After Christmas 2009, I realised that my moods varied greatly from week to week and I managed to track them back to realise the connection to my cycle and the days I went on/off the pill. I was already having relationship problems with my then-boyfriend, and when I spent one week of every month crying and another shouting at anyone and everything like a crazed mad woman, I realised this wasn't going to help. So I trotted off to my doctors, presented the evidence and she swapped me to another type of pill.
|Type in 'hormonal woman' to google image search et voila... depicted.|
When I realised that my emotions were being partly-fuelled by the pill again, I took myself off it and had a very nice, placated 5 months before my need for a longer term contraceptive took me back to the doctor.
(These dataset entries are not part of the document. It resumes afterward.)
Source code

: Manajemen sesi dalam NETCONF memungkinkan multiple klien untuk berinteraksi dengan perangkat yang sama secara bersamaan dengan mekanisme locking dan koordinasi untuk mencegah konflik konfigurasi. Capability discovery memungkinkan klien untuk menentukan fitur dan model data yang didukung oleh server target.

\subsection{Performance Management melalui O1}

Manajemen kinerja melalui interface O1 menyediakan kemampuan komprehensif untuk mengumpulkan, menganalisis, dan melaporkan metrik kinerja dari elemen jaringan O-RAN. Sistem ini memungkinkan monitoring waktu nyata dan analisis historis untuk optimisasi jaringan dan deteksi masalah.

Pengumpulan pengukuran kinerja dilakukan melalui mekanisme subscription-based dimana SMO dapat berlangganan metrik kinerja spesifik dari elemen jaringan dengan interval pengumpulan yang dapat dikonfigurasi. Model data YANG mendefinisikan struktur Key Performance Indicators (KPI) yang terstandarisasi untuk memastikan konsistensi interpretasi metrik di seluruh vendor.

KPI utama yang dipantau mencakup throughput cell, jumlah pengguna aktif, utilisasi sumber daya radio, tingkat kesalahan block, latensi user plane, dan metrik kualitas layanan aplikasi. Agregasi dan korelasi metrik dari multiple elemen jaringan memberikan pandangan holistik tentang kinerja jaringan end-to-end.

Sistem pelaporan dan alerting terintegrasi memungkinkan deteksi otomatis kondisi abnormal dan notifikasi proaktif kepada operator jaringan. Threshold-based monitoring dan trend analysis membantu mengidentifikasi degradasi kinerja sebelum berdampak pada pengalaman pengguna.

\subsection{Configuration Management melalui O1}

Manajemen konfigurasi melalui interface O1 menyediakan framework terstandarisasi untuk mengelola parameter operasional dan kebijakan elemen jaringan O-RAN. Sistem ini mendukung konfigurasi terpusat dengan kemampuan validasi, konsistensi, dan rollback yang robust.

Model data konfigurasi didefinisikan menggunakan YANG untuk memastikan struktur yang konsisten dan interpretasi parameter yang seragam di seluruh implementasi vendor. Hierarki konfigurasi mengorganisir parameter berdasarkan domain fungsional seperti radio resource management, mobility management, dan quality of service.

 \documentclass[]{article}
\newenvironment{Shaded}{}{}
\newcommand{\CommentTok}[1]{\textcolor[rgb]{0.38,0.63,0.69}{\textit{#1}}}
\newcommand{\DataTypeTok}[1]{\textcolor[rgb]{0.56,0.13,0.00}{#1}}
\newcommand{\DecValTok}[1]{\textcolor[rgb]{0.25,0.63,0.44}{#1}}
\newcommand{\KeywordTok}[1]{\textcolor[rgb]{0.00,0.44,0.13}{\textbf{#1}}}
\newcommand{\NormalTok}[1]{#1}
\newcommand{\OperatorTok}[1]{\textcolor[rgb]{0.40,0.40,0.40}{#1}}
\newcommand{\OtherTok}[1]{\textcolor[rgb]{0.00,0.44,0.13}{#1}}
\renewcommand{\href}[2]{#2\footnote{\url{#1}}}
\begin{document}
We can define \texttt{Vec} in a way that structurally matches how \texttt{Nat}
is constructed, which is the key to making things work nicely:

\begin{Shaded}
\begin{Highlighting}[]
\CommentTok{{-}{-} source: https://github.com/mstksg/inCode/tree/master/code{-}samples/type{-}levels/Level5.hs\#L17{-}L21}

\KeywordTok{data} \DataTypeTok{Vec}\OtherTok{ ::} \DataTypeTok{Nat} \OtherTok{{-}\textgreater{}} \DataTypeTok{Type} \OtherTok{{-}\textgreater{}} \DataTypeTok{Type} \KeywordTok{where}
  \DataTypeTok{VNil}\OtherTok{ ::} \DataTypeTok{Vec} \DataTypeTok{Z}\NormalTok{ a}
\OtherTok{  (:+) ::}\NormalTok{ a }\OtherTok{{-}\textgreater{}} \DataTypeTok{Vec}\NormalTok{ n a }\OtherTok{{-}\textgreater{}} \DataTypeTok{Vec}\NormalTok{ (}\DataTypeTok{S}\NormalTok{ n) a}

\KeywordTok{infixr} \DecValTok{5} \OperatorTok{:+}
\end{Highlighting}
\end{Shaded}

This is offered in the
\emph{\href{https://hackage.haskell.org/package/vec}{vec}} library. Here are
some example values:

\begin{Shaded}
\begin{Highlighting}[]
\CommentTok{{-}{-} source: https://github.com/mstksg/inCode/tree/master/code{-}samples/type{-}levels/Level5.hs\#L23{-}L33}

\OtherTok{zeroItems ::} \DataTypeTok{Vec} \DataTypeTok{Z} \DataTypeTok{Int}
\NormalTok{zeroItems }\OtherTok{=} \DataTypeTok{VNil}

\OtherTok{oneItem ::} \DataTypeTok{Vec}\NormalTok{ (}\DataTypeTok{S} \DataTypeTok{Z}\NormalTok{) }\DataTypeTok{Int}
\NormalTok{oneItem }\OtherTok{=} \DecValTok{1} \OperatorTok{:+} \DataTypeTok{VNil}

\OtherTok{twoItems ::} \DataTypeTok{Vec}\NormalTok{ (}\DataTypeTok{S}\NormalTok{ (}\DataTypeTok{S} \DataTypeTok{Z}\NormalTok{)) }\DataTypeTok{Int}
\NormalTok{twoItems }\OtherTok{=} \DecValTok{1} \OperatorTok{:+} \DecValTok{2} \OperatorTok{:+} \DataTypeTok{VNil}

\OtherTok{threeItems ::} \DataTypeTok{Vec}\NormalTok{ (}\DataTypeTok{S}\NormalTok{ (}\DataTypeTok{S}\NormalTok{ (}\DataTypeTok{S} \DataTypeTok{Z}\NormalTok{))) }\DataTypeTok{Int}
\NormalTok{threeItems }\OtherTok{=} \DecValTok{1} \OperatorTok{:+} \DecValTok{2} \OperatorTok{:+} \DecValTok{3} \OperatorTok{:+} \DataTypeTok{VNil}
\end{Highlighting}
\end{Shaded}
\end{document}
I now have an IUD coil fitted, which works on many of the same hormones but at a much reduced rate and rather than breaking every month, it provides a consistent flow. And yet I still seemed to suffer the same mood swings from Christmas onwards, going from illogical to teary-eyed to angry beast within days, and I suffered all the other effects of a hormone 'wobble' as my (obviously male) doctor described them, such as headaches and spots.
But now, after having split with my boyfriend three months ago and having only had one 'wobble' since, I've realised the factor was not my hormones. It was my relationship, or rather, relationships. The mood swings being caused by them, the headaches and spots from the stress of being unhappy in my situation... it all adds up, and it was only when I had my first mood swing in months on Thursday that I realised what actually caused my flare-ups. And needless to say, it has nothing to do with my hormone levels, but rather the boyfriend-induced stress levels. The calmest I've been in months have been the times I've felt truly free of BS (boyfriend stress, which to be honest could readily be exchanged with 'bullshit' and the effect would be the same) and as quickly as my BS came on Thursday, I ditched the cause from my life and magically I'm fine again.
I suppose there could be a cause-and-effect debate here, but regardless, it seems that the calmer I keep my life and the more I focus on myself rather than running my life for someone else, the clearer life seems. And it's a nice realisation, that actually I am in control of this. And hopefully now I know, it will lead to a better screening process in the future and the early warning signs of BS will be much more, often explosively, apparent.
As if I needed another reason to abstain from men in the next year or so - I have much better things to be doing, much greater things to achieve, and a much greater level of stability to reach than I ever could, evidently, with a man in tow.
So sorry guys, I'm officially off the market, even if this tale of a truly crazy woman didn't put you off...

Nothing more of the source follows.